[Opening RECORD EXCERPTS section]
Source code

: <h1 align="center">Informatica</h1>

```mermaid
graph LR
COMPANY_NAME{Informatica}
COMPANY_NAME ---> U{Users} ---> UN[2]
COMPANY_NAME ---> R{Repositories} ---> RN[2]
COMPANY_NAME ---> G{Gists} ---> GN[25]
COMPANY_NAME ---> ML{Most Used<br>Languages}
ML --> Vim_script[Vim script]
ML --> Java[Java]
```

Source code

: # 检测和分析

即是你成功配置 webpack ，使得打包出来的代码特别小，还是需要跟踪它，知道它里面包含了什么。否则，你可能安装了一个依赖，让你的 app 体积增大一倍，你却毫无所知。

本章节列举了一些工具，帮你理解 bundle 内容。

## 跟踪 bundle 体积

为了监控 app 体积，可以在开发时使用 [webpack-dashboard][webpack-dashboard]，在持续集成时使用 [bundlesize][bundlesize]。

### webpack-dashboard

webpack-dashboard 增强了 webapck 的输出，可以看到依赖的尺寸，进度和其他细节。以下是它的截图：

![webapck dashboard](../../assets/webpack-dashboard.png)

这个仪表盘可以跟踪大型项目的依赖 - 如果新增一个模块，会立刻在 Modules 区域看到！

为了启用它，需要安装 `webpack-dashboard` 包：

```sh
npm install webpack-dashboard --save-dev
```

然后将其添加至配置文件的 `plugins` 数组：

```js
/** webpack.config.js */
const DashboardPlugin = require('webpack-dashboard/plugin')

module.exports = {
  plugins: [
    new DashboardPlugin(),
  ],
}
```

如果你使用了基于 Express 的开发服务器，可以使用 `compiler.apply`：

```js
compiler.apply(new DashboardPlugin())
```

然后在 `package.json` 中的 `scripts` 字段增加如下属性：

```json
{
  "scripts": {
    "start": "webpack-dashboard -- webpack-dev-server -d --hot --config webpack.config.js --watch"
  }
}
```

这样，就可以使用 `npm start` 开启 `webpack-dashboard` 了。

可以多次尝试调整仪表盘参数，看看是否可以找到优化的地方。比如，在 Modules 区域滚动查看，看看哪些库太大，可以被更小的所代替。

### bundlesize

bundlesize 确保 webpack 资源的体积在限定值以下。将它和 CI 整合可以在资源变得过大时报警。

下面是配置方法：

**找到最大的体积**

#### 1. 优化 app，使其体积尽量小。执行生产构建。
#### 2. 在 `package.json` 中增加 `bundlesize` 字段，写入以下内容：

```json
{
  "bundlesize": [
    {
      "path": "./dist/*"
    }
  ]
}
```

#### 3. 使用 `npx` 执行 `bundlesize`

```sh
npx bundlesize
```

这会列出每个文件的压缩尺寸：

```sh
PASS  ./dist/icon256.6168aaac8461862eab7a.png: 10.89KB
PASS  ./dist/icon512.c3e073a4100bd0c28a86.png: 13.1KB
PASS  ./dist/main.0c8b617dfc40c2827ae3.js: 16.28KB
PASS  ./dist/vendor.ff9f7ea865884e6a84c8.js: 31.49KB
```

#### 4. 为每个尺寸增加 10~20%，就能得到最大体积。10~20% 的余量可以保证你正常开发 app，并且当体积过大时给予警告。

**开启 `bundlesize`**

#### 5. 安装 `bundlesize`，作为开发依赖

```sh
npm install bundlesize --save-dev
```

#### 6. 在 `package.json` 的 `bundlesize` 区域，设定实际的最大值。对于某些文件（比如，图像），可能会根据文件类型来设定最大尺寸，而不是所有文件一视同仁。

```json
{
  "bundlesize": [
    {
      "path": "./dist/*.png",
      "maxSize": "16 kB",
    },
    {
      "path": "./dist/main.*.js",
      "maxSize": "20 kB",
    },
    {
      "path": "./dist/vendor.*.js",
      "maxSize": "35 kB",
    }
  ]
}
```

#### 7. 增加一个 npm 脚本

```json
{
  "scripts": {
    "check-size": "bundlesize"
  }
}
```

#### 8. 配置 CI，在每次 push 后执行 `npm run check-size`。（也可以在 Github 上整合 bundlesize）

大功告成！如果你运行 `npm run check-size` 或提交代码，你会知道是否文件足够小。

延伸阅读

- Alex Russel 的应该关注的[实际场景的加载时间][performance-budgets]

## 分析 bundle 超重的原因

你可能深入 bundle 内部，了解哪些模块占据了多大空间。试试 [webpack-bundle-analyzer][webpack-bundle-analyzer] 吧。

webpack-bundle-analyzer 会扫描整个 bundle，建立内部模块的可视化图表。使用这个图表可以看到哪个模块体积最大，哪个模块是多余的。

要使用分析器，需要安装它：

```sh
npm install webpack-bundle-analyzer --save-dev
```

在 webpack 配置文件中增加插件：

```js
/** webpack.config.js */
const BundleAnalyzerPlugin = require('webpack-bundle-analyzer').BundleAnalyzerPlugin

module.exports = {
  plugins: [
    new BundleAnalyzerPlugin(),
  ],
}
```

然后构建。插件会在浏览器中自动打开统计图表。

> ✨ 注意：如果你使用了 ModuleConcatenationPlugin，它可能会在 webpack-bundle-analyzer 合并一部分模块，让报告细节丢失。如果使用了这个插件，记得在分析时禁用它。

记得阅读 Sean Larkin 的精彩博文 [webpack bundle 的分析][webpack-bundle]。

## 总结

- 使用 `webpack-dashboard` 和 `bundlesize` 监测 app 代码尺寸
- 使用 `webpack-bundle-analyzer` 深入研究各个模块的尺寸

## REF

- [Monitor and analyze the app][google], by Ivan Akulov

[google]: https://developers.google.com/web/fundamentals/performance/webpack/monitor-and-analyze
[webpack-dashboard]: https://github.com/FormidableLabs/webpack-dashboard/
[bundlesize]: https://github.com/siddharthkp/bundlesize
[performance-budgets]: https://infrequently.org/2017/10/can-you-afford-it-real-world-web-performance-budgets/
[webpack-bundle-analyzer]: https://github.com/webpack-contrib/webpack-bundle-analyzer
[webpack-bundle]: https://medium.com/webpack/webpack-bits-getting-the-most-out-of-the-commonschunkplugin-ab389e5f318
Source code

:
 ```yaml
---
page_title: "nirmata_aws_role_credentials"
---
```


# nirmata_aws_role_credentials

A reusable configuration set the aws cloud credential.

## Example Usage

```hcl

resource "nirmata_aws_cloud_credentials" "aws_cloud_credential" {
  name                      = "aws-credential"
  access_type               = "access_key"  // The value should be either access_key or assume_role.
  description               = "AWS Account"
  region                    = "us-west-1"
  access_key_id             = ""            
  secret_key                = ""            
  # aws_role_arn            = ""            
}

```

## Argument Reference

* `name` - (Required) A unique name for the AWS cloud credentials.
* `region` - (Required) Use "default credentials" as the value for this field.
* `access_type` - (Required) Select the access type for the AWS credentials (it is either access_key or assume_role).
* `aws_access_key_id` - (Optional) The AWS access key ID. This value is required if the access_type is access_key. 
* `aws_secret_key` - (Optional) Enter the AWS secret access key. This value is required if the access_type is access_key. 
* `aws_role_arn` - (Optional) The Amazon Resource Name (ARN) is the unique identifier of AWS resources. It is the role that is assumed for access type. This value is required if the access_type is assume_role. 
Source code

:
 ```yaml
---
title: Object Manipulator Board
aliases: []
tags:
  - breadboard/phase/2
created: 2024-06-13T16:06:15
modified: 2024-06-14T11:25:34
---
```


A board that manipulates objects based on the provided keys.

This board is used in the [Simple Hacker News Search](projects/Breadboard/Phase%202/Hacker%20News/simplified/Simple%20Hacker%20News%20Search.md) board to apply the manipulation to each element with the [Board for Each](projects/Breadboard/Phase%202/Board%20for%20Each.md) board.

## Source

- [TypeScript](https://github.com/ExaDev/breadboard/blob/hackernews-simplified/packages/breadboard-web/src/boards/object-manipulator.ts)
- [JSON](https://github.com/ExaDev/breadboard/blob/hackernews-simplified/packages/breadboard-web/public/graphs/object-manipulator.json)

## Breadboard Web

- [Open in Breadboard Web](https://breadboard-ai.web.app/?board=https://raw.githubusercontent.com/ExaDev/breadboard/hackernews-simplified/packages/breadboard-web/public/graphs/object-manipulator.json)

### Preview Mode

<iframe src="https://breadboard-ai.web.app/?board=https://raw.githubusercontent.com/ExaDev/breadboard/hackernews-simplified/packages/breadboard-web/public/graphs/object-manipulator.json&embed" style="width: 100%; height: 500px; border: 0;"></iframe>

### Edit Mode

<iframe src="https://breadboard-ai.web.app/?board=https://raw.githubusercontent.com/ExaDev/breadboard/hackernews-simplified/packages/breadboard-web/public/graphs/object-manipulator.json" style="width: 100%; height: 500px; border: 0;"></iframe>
[Closing RECORD EXCERPTS section]
> _GOAL OF THE EXERCISE_
Your answer should consist of copies of the lines above that include the string "google".

> _TASK RESPONSE_
- [Monitor and analyze the app][google], by Ivan Akulov
[google]: https://developers.google.com/web/fundamentals/performance/webpack/monitor-and-analyze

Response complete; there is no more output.